Citation : 2025 Latest Caselaw 9972 ALL
Judgement Date : 1 September, 2025

Allahabad High Court

Iqbal Ahmad vs Mohiyuddin on 1 September, 2025





HIGH COURT OF JUDICATURE AT ALLAHABAD
 
 


Neutral Citation No. - 2025:AHC:153209
 

 
 A.F.R. 
 
HIGH COURT OF JUDICATURE AT ALLAHABAD 
 
FIRST APPEAL No. - 641 of 2025   
 
   Iqbal Ahmad    
 
  .....Appellant(s)   
 
 Versus  
 
   Mohiyuddin    
 
  .....Respondent(s)       
 
   
 
  
 
Counsel for Appellant(s)   
 
:   
 
V.K. Agnihotri   
 
  
 
Counsel for Respondent(s)   
 
:   
 
Mohd. Arif   
 
     
 
 Court No. - 35
 
   
 
 HON'BLE SANDEEP JAIN, J.      

1. Heard learned counsel for the plaintiff-appellant and defendant-respondent.

2. Appeal is admitted.

3. The instant first appeal under Section 96 C.P.C. has been filed by the plaintiff-appellant against the judgment and decree dated 13.02.2023 passed by the Court of Additional Civil Judge (Senior Division), Nagina Bijnor in Original Suit No.801 of 2007 (Iqbal Ahmad vs. Mohiyuddin), whereby the plaintiff's suit for the relief of permanent injunction and declaration has been rejected.

4. Factual matrix is that the plaintiff filed O.S. No.801 of 2007 against the defendant in the lower court with the averments that as per khewat no.11, there is an orchard in khasra no.165, current no.165(b) area 1-13-0 in Mauja Rashidpur Satidas falling within the boundaries of Nagar Palika Parishad, Nagina, which is currently known as Mohalla Pahadi Darwaja, Nagina, in which Rahmat-ul-nisha (plaintiff's paternal grand mother), Nazar Ahmad, Umar, Saeed Ahmad (plaintiff's father), Batul, Zafar Ali, Mariyam, Akhtari, Mohd. Mehendi, Mohd. Aslam, Aamna, Kudasia, Umatul Aziza and Ruqayya were the owners in possession alongwith defendants' predecessor Zafaryab Hussain.

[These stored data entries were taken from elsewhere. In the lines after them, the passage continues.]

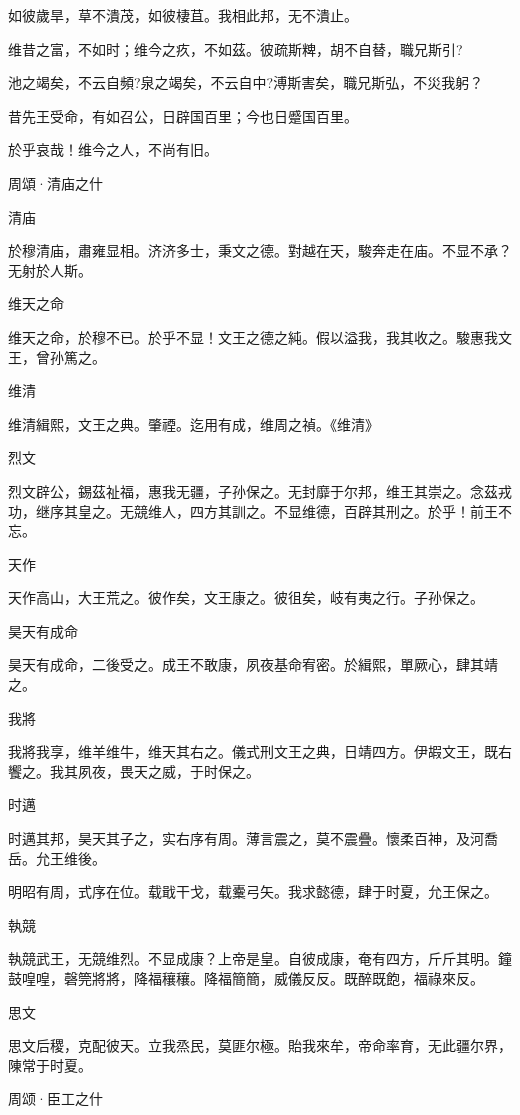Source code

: 如彼歲旱，草不潰茂，如彼棲苴。我相此邦，无不潰止。

维昔之富，不如时；维今之疚，不如茲。彼疏斯粺，胡不自替，職兄斯引?

池之竭矣，不云自頻?泉之竭矣，不云自中?溥斯害矣，職兄斯弘，不災我躬？

昔先王受命，有如召公，日辟国百里；今也日蹙国百里。

於乎哀哉！维今之人，不尚有旧。




周頌·清庙之什

清庙

於穆清庙，肅雍显相。济济多士，秉文之德。對越在天，駿奔走在庙。不显不承？无射於人斯。

维天之命

维天之命，於穆不已。於乎不显！文王之德之純。假以溢我，我其收之。駿惠我文王，曾孙篤之。

维清

维清緝熙，文王之典。肇禋。迄用有成，维周之禎。《维清》

烈文

烈文辟公，錫茲祉福，惠我无疆，子孙保之。无封靡于尔邦，维王其崇之。念茲戎功，继序其皇之。无競维人，四方其訓之。不显维德，百辟其刑之。於乎！前王不忘。

天作

天作高山，大王荒之。彼作矣，文王康之。彼徂矣，岐有夷之行。子孙保之。

昊天有成命

昊天有成命，二後受之。成王不敢康，夙夜基命宥密。於緝熙，單厥心，肆其靖之。

我將

我將我享，维羊维牛，维天其右之。儀式刑文王之典，日靖四方。伊嘏文王，既右饗之。我其夙夜，畏天之威，于时保之。

时邁

时邁其邦，昊天其子之，实右序有周。薄言震之，莫不震疊。懷柔百神，及河喬岳。允王维後。

明昭有周，式序在位。载戢干戈，载櫜弓矢。我求懿德，肆于时夏，允王保之。

執競

執競武王，无競维烈。不显成康？上帝是皇。自彼成康，奄有四方，斤斤其明。鐘鼓喤喤，磬筦將將，降福穰穰。降福簡簡，威儀反反。既醉既飽，福祿來反。

思文

思文后稷，克配彼天。立我烝民，莫匪尔極。貽我來牟，帝命率育，无此疆尔界，陳常于时夏。




周颂·臣工之什


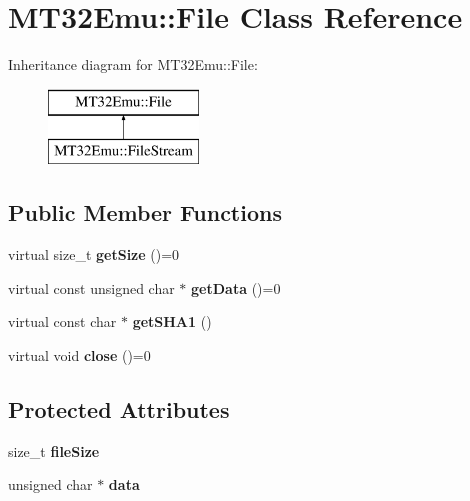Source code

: \hypertarget{classMT32Emu_1_1File}{\section{M\-T32\-Emu\-:\-:File Class Reference}
\label{classMT32Emu_1_1File}
}
Inheritance diagram for M\-T32\-Emu\-:\-:File\-:\begin{figure}[H]
\begin{center}
\leavevmode
\includegraphics[height=2.000000cm]{classMT32Emu_1_1File}
\end{center}
\end{figure}
\subsection*{Public Member Functions}
\begin{DoxyCompactItemize}
\item 
\hypertarget{classMT32Emu_1_1File_aaa146c0d19d329b4ff9c06ee6d0dbd73}{virtual size\-\_\-t {\bfseries get\-Size} ()=0}\label{classMT32Emu_1_1File_aaa146c0d19d329b4ff9c06ee6d0dbd73}

\item 
\hypertarget{classMT32Emu_1_1File_a5091363b8a5a5a53e68b977755a87be0}{virtual const unsigned char $\ast$ {\bfseries get\-Data} ()=0}\label{classMT32Emu_1_1File_a5091363b8a5a5a53e68b977755a87be0}

\item 
\hypertarget{classMT32Emu_1_1File_a5318649105e361559051433549bf948e}{virtual const char $\ast$ {\bfseries get\-S\-H\-A1} ()}\label{classMT32Emu_1_1File_a5318649105e361559051433549bf948e}

\item 
\hypertarget{classMT32Emu_1_1File_a367444fa6dd030d3c554d0243c3abcce}{virtual void {\bfseries close} ()=0}\label{classMT32Emu_1_1File_a367444fa6dd030d3c554d0243c3abcce}

\end{DoxyCompactItemize}
\subsection*{Protected Attributes}
\begin{DoxyCompactItemize}
\item 
\hypertarget{classMT32Emu_1_1File_a105dccc7c2a015996253f9e33bc45784}{size\-\_\-t {\bfseries file\-Size}}\label{classMT32Emu_1_1File_a105dccc7c2a015996253f9e33bc45784}

\item 
\hypertarget{classMT32Emu_1_1File_a88a9612463756d7eadf09bb25301d860}{unsigned char $\ast$ {\bfseries data}}\label{classMT32Emu_1_1File_a88a9612463756d7eadf09bb25301d860}

\end{DoxyCompactItemize}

5. It is the case of the plaintiff that except Zafaryab Hussain, all other above named persons, had executed an oral gift (hiba) at some point, in favour of his father Saeed Ahmad, which was accepted by him, alongwith the possession of the gifted property.

6. According to the plaintiff, after the acceptance of the above oral gift (hiba), his father became owner of the 99% of the above named property, situated in khewat no.11. It is the case of the plaintiff that his father had orally gifted (hiba), the above property to him, about 25 years back and he had accepted the gift, alongwith the possession of the gifted property.

7. It is the case of the plaintiff that since some share in the disputed property belonged to the predecessor of the defendant Zafaryab Hussain, who with the connivance of the revenue officers had got mutated his name fraudulently in the revenue records, whereas, the name of his predecessors was deliberately left out, which should have been entered in the revenue records. The plaintiff has further averred that on the basis of the above illegal revenue entry, the predecessor of the defendant, as well as the defendant, had illegally tried to usurp the disputed land. The plaintiff has further averred that the Khatauni submitted by the defendant, paper no. 47C in the trial court, is fraudulent and illegal, because it has been prepared in collusion and connivance with the revenue officials, which needs to be corrected by the Court.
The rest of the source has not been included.